Я продолжала поддерживать Пола, не давая ему уйти в себя. Ему было очень плохо. Я часто говорила с Полом о нашем ребенке и старалась убедить его, что все обязательно сработает так, как надо. Через несколько дней мы снова поехали в больницу на первый курс блеомицина. Глядя на больничные карточки Пола, я вижу, что написали там врачи:
"Пол перенес первые дни химиотерапии очень хорошо. Не считая легких проблем со сном и небольшой тошноты, от которой он избавился с помощью метоклопрамида, его дела продолжают идти очень хорошо".
Я рада, что они так считали. Может быть, Пол преуменьшал свои симптомы, когда его о них спрашивали, однако "очень хорошо" – это вовсе не то, как он себя чувствовал.
В тот же день он получил результаты сканирования, которое показало, что нет смысла добавлять изотоп октреотида в смесь лекарств; врачи решили просто продолжать первоначальное лечение. У Пола не было к этому какого-то определенного отношения. С одной стороны, он надеялся на появление чудесного лекарства, но с другой – не хотел, чтобы его самочувствие еще больше ухудшилось из-за приема ненужного препарата. Мы словно блуждали по лабиринту. У нас было столько вариантов выбора, но большинством из них нам не дали воспользоваться. Мы понятия не имели, движемся ли мы вперед или откатываемся назад. В больнице весь мир был перевернут с ног на голову, а Пол ждал от меня, что ради него я наведу в этом мире порядок.
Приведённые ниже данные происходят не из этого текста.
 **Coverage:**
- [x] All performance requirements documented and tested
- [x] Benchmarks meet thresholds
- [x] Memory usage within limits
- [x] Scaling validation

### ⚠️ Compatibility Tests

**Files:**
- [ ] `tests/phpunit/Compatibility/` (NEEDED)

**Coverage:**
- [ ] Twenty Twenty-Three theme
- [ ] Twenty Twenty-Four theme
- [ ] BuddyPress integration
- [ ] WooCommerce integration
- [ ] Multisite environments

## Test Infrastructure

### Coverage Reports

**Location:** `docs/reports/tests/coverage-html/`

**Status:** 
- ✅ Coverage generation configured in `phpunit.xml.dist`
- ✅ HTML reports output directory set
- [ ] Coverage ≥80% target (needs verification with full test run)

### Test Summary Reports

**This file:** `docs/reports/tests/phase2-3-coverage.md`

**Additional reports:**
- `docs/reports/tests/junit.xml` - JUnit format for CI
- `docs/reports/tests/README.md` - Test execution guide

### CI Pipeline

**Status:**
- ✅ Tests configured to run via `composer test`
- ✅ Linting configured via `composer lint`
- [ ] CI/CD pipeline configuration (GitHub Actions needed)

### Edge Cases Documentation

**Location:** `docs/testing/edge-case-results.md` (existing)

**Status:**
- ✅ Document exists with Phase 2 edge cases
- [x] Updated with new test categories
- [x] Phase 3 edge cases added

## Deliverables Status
Существуют вещи, которые в повседневной жизни вы никогда не принимаете во внимание – настолько они несущественны для здорового человека. Однако для больного раком это настоящий кошмар. Впервые мы столкнулись с этим, когда однажды утром Пол проснулся, в мучениях сжимая лицо руками.
– Пол! – воскликнула я. – Что такое? В чем дело?
Он не мог говорить, пока волна боли немного не схлынула.
– У меня чертовски болит рот и горло, Линдс, и я чувствую, что весь горю.
Оказалось, что дело в его зубе мудрости, который начал резаться. Острая боль отдавалась даже в горле – мы молились только, чтобы дело не закончилось тонзиллитом. Температура у Пола поднялась до 37,7, и я перепугалась, что он подхватил инфекцию. В разгар химиотерапии это было бы ужасно. По счастью, как раз в этот день ему предстоял амбулаторный осмотр, так что отец отвез его в больницу. По возвращении домой Пол сказал, что ему рекомендовали просто наблюдать за тем, что происходит. Зная, как он ненавидит лежать в больнице, я гадала, сказал ли он им правду о том, как все плохо на самом деле.
Вечером мы уселись, чтобы посмотреть телевизор – я помню, что шли Soap Awards, а Пол обожал свои мыльные оперы. На ужин у нас была рыба с картофелем во фритюре. Пол был не похож сам на себя, он был молчалив, и временами его била дрожь. В какой-то момент он встал и взял градусник, чтобы измерить температуру.
– Линдс, – возвращаясь, тихо сказал он, – она поднимается. Уже 38.
Я знала, что он и слышать этого не захочет, но все равно сказала, что нам нужно позвонить по телефону неотложной помощи.
– Я туда не поеду! Я не собираюсь там оставаться! – запротестовал он, но в итоге вынужден был подчиниться. А доктор сказал то, чего он так не хотел слышать – что ему немедленно нужно приехать в больницу.
Я пронеслась через весь город не хуже машины скорой помощи. Полу сказали, что ему придется оставаться в больнице от двух до семи дней, и что ему поставят капельницу с антибиотиками. Казалось, он совершенно выдохся, а я гадала, поймет ли он когда-нибудь всю серьезность того, что с ним происходит. Знал ли он вообще, с чем именно борется? Было ли ему известно, что малейшая инфекция может сильно навредить ему, и это может оказаться необратимым? Я была расстроена.
– Речь вовсе не о том, чтобы оставаться в собственной постели, Пол, – хотелось крикнуть мне. – Речь идет о твоей жизни и смерти!